Description of problem:Restoring back fails on appliances setup in replication using pglogical due to replication slots always accessing the db while trying to restore. Version-Release number of selected component (if applicable):5.7.0.9 and 5.6.2.2 How reproducible:100% Steps to Reproduce: 1.provision 2 appliances 2.configure internal database region99 3.configure second, fetching v2_key from first and setting it as region1 4.wait for evm 5.connect to webui or rr1 6.navigate to settings-configuration-settings-region-replication 7.select type 'Remote' hit save 8.connect to webui or rr99 9.navigate to settings-configuration-settings-region-replication 10.select type 'Global' 11.add subscription filling in details of rr1 12.click verify/save 13.make a backup of both appliances 14.stop evmserverd 15.restore backup to appliances Actual results:Restore fails using appliance_console due to there being connections to the database Expected results:restore completes successfully Additional info: dropdb: database removal failed: ERROR: database "vmdb_production" is used by a logical replication slot DETAIL: There is 1 slot, 1 of them active. You can run pg_restore without dropping the db but you get 1404 errors also evm will not start back up afterwards.
Luke, Can you list out exactly how you went about creating the backup and doing the restore? For example did you use pg_dump manually or did you use the rake task? Same with the restore, did you use the console? Also, it looks like some of this stuff might log to the appliance_console.log can you check for any additional output there? Thanks
So you can finish up the restore if you drop the subscription on the global region. That is the extra connection that is preventing the restore from moving forward. We can make that a check we do during the restore process (drop the subscription or warn about it). Another issue we will run into is that replication won't survive the backup/restore process. This is because pg_dump doesn't handle replication slots which is what pglogical relies on to work. We would need to change the format of the backup file to include cfme specific metadata about replication slots. That would be similar to the changes made to the upgrade script for this issue https://bugzilla.redhat.com/show_bug.cgi?id=1391693
This PR will allow the restore to go through as long as we are either restoring to a global database or there are no subscriptions to the remote database. We get around the connection problem by dropping subscriptions if they exist in global databases before executing the restore. To restore a remote database, the subscription will have to be dropped manually before attempting the restore. https://github.com/ManageIQ/manageiq-gems-pending/pull/23 Unfortunately, this does not solve the issue of replication not working after the restore, but hopefully this we be enough for this blocker bug as fixing replication for the restore will be a much larger effort.

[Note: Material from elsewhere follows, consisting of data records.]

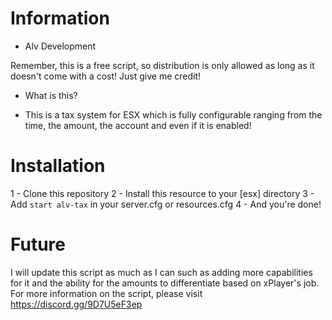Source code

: # Information

- Alv Development

Remember, this is a free script, so distribution is only allowed as long as it doesn't come with a cost! Just give me credit!

- What is this?

- This is a tax system for ESX which is fully configurable ranging from the time, the amount, the account and even if it is enabled!

# Installation

1 - Clone this repository
2 - Install this resource to your [esx] directory
3 - Add `start alv-tax` in your server.cfg or resources.cfg
4 - And you're done!

# Future

I will update this script as much as I can such as adding more capabilities for it and the ability for the amounts to differentiate based on xPlayer's job.
For more information on the script, please visit https://discord.gg/9D7U5eF3ep
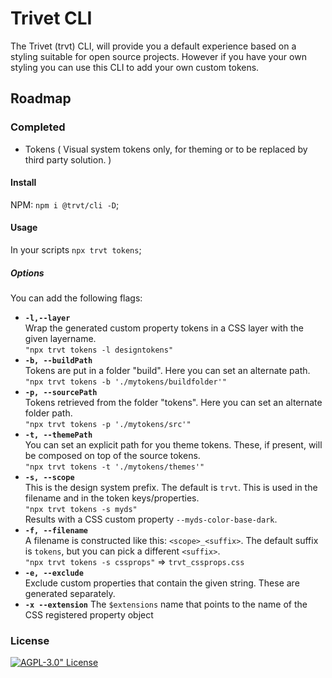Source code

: # Trivet CLI

The Trivet (trvt) CLI, will provide you a default experience based on a styling suitable for open source projects.
However if you have your own styling you can use this CLI to add your own custom tokens.

## Roadmap

### Completed

-   Tokens ( Visual system tokens only, for theming or to be replaced by third party solution. )

#### Install

NPM: `npm i @trvt/cli -D`;

#### Usage

In your scripts `npx trvt tokens`;

##### Options

You can add the following flags:

-   **`-l,--layer`**  
    Wrap the generated custom property tokens in a CSS layer with the given layername.  
     `"npx trvt tokens -l designtokens"`
-   **`-b, --buildPath`**  
    Tokens are put in a folder "build". Here you can set an alternate path.  
    `"npx trvt tokens -b './mytokens/buildfolder'"`
-   **`-p, --sourcePath`**  
    Tokens retrieved from the folder "tokens". Here you can set an alternate folder path.  
    `"npx trvt tokens -p './mytokens/src'"`
-   **`-t, --themePath`**  
    You can set an explicit path for you theme tokens. These, if present, will be composed on top of the source tokens.  
    `"npx trvt tokens -t './mytokens/themes'"`
-   **`-s, --scope`**  
    This is the design system prefix. The default is `trvt`. This is used in the filename and in the token keys/properties.  
    `"npx trvt tokens -s myds"`  
    Results with a CSS custom property `--myds-color-base-dark`.
-   **`-f, --filename`**  
    A filename is constructed like this: `<scope>_<suffix>`. The default suffix is `tokens`, but you can pick a different `<suffix>`.  
    `"npx trvt tokens -s cssprops"` => `trvt_cssprops.css`
-   **`-e, --exclude`**  
    Exclude custom properties that contain the given string. These are generated separately.
-   **`-x --extension`**
    The `$extensions` name that points to the name of the CSS registered property object

### License

[![AGPL-3.0" License](https://img.shields.io/badge/License-AGPL%20v3-yellow.svg)](https://opensource.org/licenses/)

New commit detected on ManageIQ/manageiq-gems-pending/master: https://github.com/ManageIQ/manageiq-gems-pending/commit/aca175864e5962fa804552840873d7918a2df2d8 commit aca175864e5962fa804552840873d7918a2df2d8 Author: Nick Carboni <ncarboni> AuthorDate: Fri Nov 18 17:10:30 2016 -0500 Commit: Nick Carboni <ncarboni> CommitDate: Fri Nov 18 17:10:30 2016 -0500 Don't test for connections before the restore The first part of the restore is to drop the database. This will fail if there are connections to the database. Failing before we call restore will also prevent us from fixing the situation by removing any pglogical subscriptions that may be present before dropping the database. Instead we can print an error after we fail to inform the user that the failure was because there were connections to the database. https://bugzilla.redhat.com/show_bug.cgi?id=1393049 lib/gems/pending/appliance_console.rb | 4 ++-- 1 file changed, 2 insertions(+), 2 deletions(-)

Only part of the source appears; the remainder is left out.